- TRY IT
Report back every line below that carries the word "keyword".

- DATA
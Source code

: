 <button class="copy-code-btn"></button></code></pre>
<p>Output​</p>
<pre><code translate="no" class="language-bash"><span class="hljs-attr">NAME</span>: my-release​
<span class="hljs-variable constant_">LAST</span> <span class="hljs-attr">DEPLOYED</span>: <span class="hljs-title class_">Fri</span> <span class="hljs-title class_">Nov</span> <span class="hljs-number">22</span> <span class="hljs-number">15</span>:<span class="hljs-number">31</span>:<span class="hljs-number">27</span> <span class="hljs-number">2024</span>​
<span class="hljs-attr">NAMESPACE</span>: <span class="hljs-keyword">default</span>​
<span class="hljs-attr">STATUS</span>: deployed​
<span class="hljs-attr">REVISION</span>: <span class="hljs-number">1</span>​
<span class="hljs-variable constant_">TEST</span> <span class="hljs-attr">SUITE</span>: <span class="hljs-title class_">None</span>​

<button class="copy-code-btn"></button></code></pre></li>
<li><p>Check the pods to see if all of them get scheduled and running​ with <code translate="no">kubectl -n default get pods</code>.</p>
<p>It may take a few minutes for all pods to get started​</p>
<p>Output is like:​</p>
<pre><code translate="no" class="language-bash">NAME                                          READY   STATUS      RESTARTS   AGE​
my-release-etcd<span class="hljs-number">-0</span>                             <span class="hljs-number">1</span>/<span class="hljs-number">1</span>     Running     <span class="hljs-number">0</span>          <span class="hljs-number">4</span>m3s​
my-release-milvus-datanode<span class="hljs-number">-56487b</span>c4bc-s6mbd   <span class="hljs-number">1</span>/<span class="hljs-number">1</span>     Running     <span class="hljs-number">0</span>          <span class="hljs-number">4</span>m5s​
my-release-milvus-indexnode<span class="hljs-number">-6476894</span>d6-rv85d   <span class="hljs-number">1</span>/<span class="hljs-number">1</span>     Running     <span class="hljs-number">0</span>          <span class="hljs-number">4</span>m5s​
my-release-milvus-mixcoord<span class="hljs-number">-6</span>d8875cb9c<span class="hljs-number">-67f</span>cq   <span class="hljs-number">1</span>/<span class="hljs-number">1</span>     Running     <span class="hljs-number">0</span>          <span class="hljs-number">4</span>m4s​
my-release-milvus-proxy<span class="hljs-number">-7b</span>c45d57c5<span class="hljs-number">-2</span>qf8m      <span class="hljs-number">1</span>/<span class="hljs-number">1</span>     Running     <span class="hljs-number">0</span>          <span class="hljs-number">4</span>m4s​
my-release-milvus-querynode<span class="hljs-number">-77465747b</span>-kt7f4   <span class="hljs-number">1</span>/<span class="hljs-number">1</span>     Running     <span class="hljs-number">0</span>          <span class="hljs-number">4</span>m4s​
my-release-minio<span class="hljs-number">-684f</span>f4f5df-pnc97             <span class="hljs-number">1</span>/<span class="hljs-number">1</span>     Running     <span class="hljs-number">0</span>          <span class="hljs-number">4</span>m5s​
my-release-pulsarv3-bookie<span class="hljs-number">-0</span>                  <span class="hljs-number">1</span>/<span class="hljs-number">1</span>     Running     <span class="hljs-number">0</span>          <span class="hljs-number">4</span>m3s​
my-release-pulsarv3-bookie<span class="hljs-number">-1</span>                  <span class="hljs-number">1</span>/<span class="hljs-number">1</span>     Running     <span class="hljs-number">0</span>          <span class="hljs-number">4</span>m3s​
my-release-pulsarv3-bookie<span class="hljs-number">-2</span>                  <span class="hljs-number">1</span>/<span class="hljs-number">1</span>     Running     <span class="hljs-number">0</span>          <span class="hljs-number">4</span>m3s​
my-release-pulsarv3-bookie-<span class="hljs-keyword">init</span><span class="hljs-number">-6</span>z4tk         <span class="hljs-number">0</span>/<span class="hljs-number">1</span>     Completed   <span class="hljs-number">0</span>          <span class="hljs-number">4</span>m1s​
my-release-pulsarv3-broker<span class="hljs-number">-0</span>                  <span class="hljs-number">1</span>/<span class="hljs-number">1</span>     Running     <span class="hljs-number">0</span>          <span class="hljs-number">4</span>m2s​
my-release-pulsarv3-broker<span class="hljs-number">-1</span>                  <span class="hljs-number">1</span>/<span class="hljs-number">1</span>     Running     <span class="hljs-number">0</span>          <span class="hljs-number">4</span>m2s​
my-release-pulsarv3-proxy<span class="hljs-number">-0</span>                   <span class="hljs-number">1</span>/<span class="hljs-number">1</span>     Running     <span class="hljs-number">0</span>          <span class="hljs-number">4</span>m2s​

- RESPONSE BELOW
<span class="hljs-attr">NAMESPACE</span>: <span class="hljs-keyword">default</span>​
my-release-pulsarv3-bookie-<span class="hljs-keyword">init</span><span class="hljs-number">-6</span>z4tk         <span class="hljs-number">0</span>/<span class="hljs-number">1</span>     Completed   <span class="hljs-number">0</span>          <span class="hljs-number">4</span>m1s​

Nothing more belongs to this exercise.